:: Problem statement ::
Below is a listing; repeat exactly the lines from the one containing "You can also" to the one containing "#### Running notebooks", both included.

:: Input ::
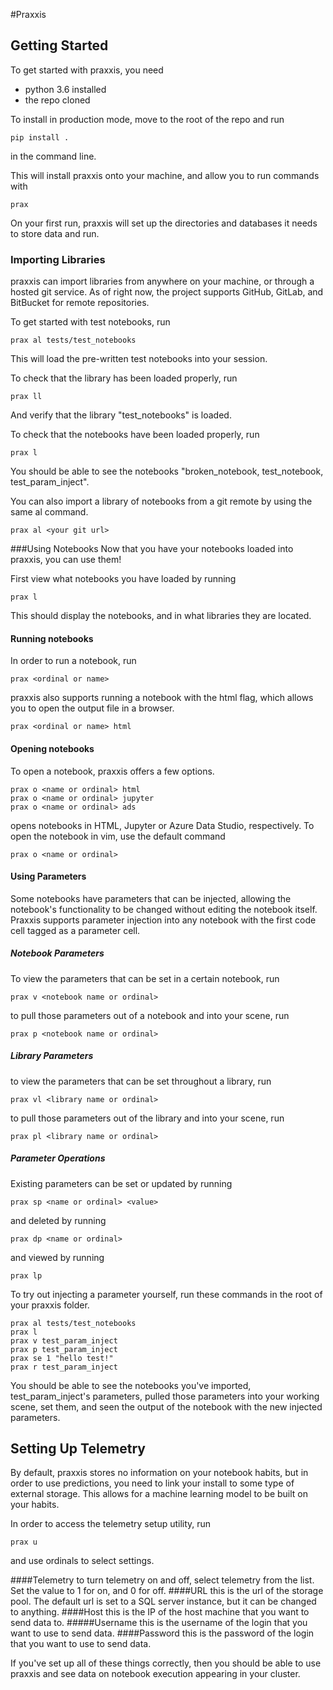 #Praxxis
## Getting Started

To get started with praxxis, you need
 - python 3.6 installed
 - the repo cloned


To install in production mode, move to the root of the repo and run

```
pip install .
```
in the command line.

This will install praxxis onto your machine, and allow you to run commands with
```
prax
```

On your first run, praxxis will set up the directories and databases it needs to store data and run.

### Importing Libraries
praxxis can import libraries from anywhere on your machine, or through a hosted git service. As of right now, the project supports GitHub, GitLab, and BitBucket for remote repositories.

To get started with test notebooks, run
```
prax al tests/test_notebooks
```

This will load the pre-written test notebooks into your session.

To check that the library has been loaded properly, run
```
prax ll
```
And verify that the library "test_notebooks" is loaded.

To check that the notebooks have been loaded properly, run
```
prax l
```

You should be able to see the notebooks "broken_notebook, test_notebook, test_param_inject".

You can also import a library of notebooks from a git remote by using the same al command.
```
prax al <your git url>
```

###Using Notebooks
Now that you have your notebooks loaded into praxxis, you can use them!

First view what notebooks you have loaded by running
```
prax l
```
This should display the notebooks, and in what libraries they are located.

#### Running notebooks

In order to run a notebook, run
```
prax <ordinal or name>
```
praxxis also supports running a notebook with the html flag, which allows you to open the output file in a browser.
```
prax <ordinal or name> html
```

#### Opening notebooks

To open a notebook, praxxis offers a few options.
```
prax o <name or ordinal> html
prax o <name or ordinal> jupyter
prax o <name or ordinal> ads
```
opens notebooks in HTML, Jupyter or Azure Data Studio, respectively.
To open the notebook in vim, use the default command
```
prax o <name or ordinal>
```
#### Using Parameters
Some notebooks have parameters that can be injected, allowing the notebook's functionality to be changed without editing the notebook itself. Praxxis supports parameter injection into any notebook with the first code cell tagged as a parameter cell.


##### Notebook Parameters
To view the parameters that can be set in a certain notebook, run
```
prax v <notebook name or ordinal>
```
to pull those parameters out of a notebook and into your scene, run
```
prax p <notebook name or ordinal>
```

##### Library Parameters
to view the parameters that can be set throughout a library, run
```
prax vl <library name or ordinal>
```
to pull those parameters out of the library and into your scene, run
```
prax pl <library name or ordinal>
```
##### Parameter Operations
Existing parameters can be set or updated by running
```
prax sp <name or ordinal> <value>
```
and deleted by running
```
prax dp <name or ordinal>
```
and viewed by running
```
prax lp
```
To try out injecting a parameter yourself, run these commands in the root of your praxxis folder.
```
prax al tests/test_notebooks
prax l
prax v test_param_inject
prax p test_param_inject
prax se 1 "hello test!"
prax r test_param_inject
```

You should be able to see the notebooks you've imported, test_param_inject's parameters, pulled those parameters into your working scene, set them, and seen the output of the notebook with the new injected parameters.


## Setting Up Telemetry

By default, praxxis stores no information on your notebook habits, but in order to use predictions, you need to link your install to some type of external storage. This allows for a machine learning model to be built on your habits.

In order to access the telemetry setup utility, run

```
prax u
```
and use ordinals to select settings.

####Telemetry
to turn telemetry on and off, select telemetry from the list. Set the value to 1 for on, and 0 for off.
####URL
this is the url of the storage pool. The default url is set to a SQL server instance, but it can be changed to anything.
####Host
this is the IP of the host machine that you want to send data to.
#####Username
this is the username of the login that you want to use to send data.
####Password
this is the password of the login that you want to use to send data.

If you've set up all of these things correctly, then you should be able to use praxxis and see data on notebook execution appearing in your cluster.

:: Your solution ::
You can also import a library of notebooks from a git remote by using the same al command.
```
prax al <your git url>
```

###Using Notebooks
Now that you have your notebooks loaded into praxxis, you can use them!

First view what notebooks you have loaded by running
```
prax l
```
This should display the notebooks, and in what libraries they are located.

#### Running notebooks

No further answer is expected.